Data for analysis Block Start

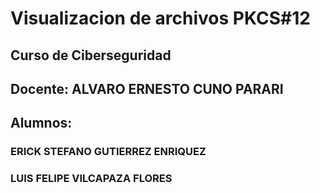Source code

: # Visualizacion de archivos PKCS#12
## Curso de Ciberseguridad
## Docente: ALVARO ERNESTO CUNO PARARI
## Alumnos:
### ERICK STEFANO GUTIERREZ ENRIQUEZ
### LUIS FELIPE VILCAPAZA FLORES
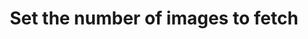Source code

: ---
title: "Set the number of images to fetch"
name: "sourcemeta_apifact"
key: "get_images_limit"
description: "Number of images to fetch at a time"
user_friendly_description: "Determine how many images Stock2Shop should sync through from your ERP / Accounting System."
default: "2"
values: []
tags: [sourcemeta,apifact,iq-retail,microsoft-dynamics-nav,omni-accounts,sage-50cloud-pastel-partner,sage-50cloud-pastel-xpress,sage-100-evolution,sage-200-evolution,sage-300cloud,sage-x3,sap-business-one,syspro,custom-database]
type: "meta"
process: "products"
headless: true
---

Data for analysis Block End

Exercise requirements: Reproduce exactly, with no pictures, the lines above from the one holding "## Docente: ALVARO ERNESTO CUNO PARARI" to the one holding "to fetch at", inclusive.

Written solution:
## Docente: ALVARO ERNESTO CUNO PARARI
## Alumnos:
### ERICK STEFANO GUTIERREZ ENRIQUEZ
### LUIS FELIPE VILCAPAZA FLORES
Source code

: ---
title: "Set the number of images to fetch"
name: "sourcemeta_apifact"
key: "get_images_limit"
description: "Number of images to fetch at a time"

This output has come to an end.